Dr. Travis Wodiske owns Family Vet Care in Chandler and he said in the last three years, he's seen more people trying to fake pet injuries in order to steal their dog's pain pills.

"These are typically clients we've never seen before," said Wodiske. "They come in. They're claiming an injury to their dog or cat, and interestingly enough, they know exactly the name of the drug they would prefer us use."

Wodiske said stealing pet prescriptions is a problem across the country.

"Then they find themselves in some crazy space where they're inflicting harm onto their pet and or making up stories of their pet," said Wodiske. "It's just sad."

He said he's reported the problem to police after spotting red flags, but he's also noticed "vet shopping" becoming an issue.

"This is a trend a pet owner is going to visit lots of different veterinarians claiming the same injury at every veterinarian," said Wodiske. "They visit all for the purpose and needs of getting their hands on these drugs."

He said in Arizona, there's no database to show whether or not a dog has already been prescribed an opioid by another vet.

A local pharmacy Arizona's Family spoke with said it can't see if an animal has a prescription at another pharmacy, and it can't check if the pet's owner has a history of using pain meds.

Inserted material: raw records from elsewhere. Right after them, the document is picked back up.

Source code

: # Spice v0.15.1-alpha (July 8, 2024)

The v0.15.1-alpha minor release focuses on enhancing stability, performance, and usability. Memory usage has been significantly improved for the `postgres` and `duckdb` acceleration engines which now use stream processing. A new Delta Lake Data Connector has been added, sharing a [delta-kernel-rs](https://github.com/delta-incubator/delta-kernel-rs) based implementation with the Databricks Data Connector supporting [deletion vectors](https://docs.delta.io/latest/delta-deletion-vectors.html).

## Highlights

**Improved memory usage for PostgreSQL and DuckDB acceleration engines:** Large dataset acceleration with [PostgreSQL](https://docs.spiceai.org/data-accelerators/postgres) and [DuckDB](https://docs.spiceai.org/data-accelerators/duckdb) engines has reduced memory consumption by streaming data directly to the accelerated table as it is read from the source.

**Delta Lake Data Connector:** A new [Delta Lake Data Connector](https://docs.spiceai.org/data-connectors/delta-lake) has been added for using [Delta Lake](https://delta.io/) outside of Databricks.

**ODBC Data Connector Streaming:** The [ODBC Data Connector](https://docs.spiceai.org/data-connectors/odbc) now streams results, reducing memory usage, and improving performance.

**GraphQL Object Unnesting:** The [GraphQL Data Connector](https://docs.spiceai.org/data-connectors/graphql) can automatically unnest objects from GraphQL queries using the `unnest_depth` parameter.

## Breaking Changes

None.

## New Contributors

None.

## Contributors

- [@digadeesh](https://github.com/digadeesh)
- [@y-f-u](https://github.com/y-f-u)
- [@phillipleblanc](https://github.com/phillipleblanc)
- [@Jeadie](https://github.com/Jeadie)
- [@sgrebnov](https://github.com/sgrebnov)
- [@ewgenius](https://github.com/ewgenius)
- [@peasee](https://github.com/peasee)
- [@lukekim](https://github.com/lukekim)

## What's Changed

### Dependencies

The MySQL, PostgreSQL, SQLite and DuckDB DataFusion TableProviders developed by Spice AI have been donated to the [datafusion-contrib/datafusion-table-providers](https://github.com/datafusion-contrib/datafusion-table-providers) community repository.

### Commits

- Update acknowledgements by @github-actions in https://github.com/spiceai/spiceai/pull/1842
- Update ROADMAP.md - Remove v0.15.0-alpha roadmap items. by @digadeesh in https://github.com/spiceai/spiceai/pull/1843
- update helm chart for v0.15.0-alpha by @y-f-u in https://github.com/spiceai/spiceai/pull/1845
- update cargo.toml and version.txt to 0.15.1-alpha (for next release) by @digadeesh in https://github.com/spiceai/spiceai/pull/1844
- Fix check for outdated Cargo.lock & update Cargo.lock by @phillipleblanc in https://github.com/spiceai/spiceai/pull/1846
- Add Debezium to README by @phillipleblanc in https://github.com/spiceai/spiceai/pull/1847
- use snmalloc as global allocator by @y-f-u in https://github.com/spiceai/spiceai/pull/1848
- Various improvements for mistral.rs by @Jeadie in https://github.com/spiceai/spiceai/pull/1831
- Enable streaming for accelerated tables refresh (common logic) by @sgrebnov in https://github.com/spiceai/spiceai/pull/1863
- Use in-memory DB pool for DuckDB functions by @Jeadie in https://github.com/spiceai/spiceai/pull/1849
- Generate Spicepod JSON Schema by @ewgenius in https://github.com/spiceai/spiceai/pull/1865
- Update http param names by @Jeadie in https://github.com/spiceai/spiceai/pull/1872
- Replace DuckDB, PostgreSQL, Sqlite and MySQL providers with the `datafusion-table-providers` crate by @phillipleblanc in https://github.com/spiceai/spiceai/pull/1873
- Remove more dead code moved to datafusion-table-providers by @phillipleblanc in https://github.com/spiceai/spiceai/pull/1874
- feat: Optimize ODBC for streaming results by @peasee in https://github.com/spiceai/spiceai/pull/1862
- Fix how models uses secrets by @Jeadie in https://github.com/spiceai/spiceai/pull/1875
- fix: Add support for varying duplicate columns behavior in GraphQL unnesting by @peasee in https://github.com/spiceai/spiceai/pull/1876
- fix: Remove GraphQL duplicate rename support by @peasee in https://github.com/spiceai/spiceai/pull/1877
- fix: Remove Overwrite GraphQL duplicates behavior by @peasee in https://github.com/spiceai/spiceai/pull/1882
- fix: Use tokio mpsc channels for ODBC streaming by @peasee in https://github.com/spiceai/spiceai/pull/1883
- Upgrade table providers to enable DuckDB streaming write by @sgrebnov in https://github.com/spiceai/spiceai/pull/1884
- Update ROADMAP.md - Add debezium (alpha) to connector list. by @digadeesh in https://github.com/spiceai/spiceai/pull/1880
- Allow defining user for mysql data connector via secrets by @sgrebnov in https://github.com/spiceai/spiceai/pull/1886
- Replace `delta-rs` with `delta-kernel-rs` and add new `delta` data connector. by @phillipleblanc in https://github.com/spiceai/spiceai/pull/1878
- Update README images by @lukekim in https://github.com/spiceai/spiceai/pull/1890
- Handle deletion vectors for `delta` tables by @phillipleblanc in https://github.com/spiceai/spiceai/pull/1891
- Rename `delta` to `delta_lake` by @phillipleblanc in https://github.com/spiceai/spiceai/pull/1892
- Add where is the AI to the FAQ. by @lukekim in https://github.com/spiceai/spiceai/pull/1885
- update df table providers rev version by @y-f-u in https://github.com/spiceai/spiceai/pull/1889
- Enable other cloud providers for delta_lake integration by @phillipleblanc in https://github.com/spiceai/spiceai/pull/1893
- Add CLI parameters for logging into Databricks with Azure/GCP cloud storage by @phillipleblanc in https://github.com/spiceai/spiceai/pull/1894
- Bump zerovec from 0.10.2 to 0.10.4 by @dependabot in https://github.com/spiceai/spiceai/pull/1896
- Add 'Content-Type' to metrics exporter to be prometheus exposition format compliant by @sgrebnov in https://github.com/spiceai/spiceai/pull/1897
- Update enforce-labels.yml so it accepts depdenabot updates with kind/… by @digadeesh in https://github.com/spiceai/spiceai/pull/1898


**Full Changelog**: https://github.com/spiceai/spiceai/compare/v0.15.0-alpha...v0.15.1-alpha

"I think it would help. However, I'll tell you most veterinarians are not interested in more rules and regulations, and it creates a whole side avenue of work that doesn't excite any of us, and yet, at the same time we recognize this is a problem," said Wodiske. "We just hope it doesn't become a bigger problem for vets in the future."

He said a law passed last year forces vets to take classes on the opioid crisis and limits pain meds they're allowed to prescribe.